Anne Heche's summer sitcom tryout for NBC feels whimsical but awfully slight
Anne Heche’s TV roles have hewn toward the whimsical, and “Save Me” – a half-hour premiering with back-to-back episodes on NBC – is no exception. Echoing the movie “Hello Again” (which makes sense, since at times Heche seems to be channeling Shelley Long of post-“Cheers” vintage), Heche plays a suburban woman who has a spiritual epiphany after a near-death (or was it actual death?) experience. So is she really talking to God, or just mildly daft? Despite its lightheartedness, this summer tryout seems far too generic to warrant an affirmative response to the inherent plea in its title.
As the single-camera half-hour opens, Heche’s Beth Harper is debating whether to murder her philandering husband (Michael Landes), describing herself (in a heavy-handed voiceover narration, seemingly more suited to the CW) as “an angry drunken bitch, in a good marriage gone bad.”
Instead, she decides to wolf down a sandwich, nearly (or maybe actually) choking to death on it.

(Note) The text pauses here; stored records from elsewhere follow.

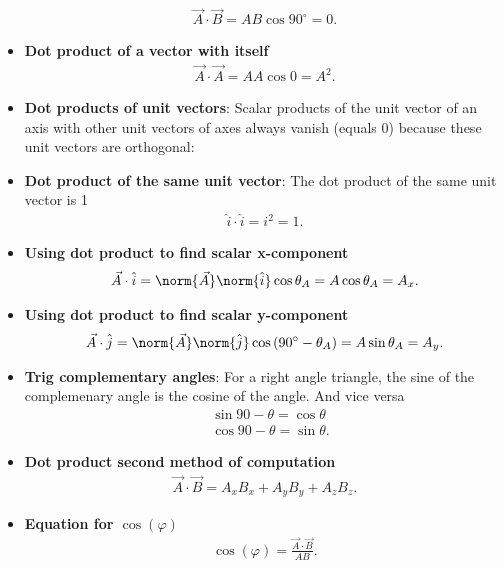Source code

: \documentclass{report}
\begin{document}
\begin{itemize}
\begin{align*}
            \vec{A} \cdot \vec{B} = AB\cos{90^{\circ}} =  0
        .\end{align*}
    \item \textbf{Dot product of a vector with itself}
        \begin{align*}
            \vec{A} \cdot \vec{A} = AA\cos{0} = A^{2}
        .\end{align*}
    \item \textbf{Dot products of unit vectors}: Scalar products of the unit vector of an axis with other unit vectors of axes always vanish (equals 0) because these unit vectors are orthogonal:
    \item \textbf{Dot product of the same unit vector}: The dot product of the same unit vector is 1
        \begin{align*}
            \hat{i} \cdot \hat{i} = i^{2} = 1
        .\end{align*}
    \item \textbf{Using dot product to find scalar x-component}
        \begin{align*}
            \vec{A} \cdot \hat{i} = \norm{\vec{A}} \norm{\hat{i}}\cos{\theta_{A}} = A\cos{\theta_{A}}= A_{x}
        .\end{align*}
    \item \textbf{Using dot product to find scalar y-component}
        \begin{align*}
            \vec{A} \cdot \hat{j} = \norm{\vec{A}} \norm{\hat{j}}\cos{(90^{\circ} -\theta_{A})}= A\sin{\theta_{A}} = A_{y}
        .\end{align*}
    \item \textbf{Trig complementary angles}: For a right angle triangle, the sine of the complemenary angle is the cosine of the angle. And vice versa
        \begin{align*}
            &\sin{90-\theta} = \cos{\theta} \\
            &\cos{90-\theta} = \sin{\theta}
        .\end{align*}
    \item \textbf{Dot product second method of computation}
        \begin{align*}
            \vec{A} \cdot \vec{B} = A_{x}B_{x} + A_{y}B_{y} + A_{z}B_{z}
        .\end{align*}
    \item \textbf{Equation for $\cos{(\varphi)}$}
        \begin{align*}
            \cos{(\varphi)} = \frac{\vec{A} \cdot \vec{B}}{AB}
        .\end{align*}

\end{itemize}
\end{document}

Spared, Beth seeks to rehabilitate her various relationships, from her marriage to her surly teenage daughter (played by Madison Davenport, and honestly, there must be a TV-only sale on snotty kids at Sears) to her various neighbors. At first no one really knows how to process this apparent change of heart, least of all her husband’s mistress (“American Horror Story’s” Alexandra Breckinridge), who angrily accuses him of “cheating on me with you’re whacked-out wife.”
Created by novelist John Scott Shepherd (“Henry’s List of Wrongs”), the program is at least initially too mired in sitcom conventions and flourishes – including musical riffs seemingly lifted straight out of “Desperate Housewives” – to derive much mileage out from the “Is God really talking to Beth?” conceit. And while tapping into religion’s ratings power shouldn’t be taken lightly, given the tone, situations and scheduling, “Save Me” seems unlikely to be granted enough time to fully explore those possibilities beyond the once-over-lightly approach exhibited in the pilot.
For all the talk about original summer programming, moreover, it’s hard to escape the nagging sense this is strictly Amortization Theater – burning off completed episodes of a concept the network ordered and then thought better of scheduling in any serious way.
Granted, that happens with some frequency, and hey, to err is human. It’s just to forgive … is not standard reviewing policy.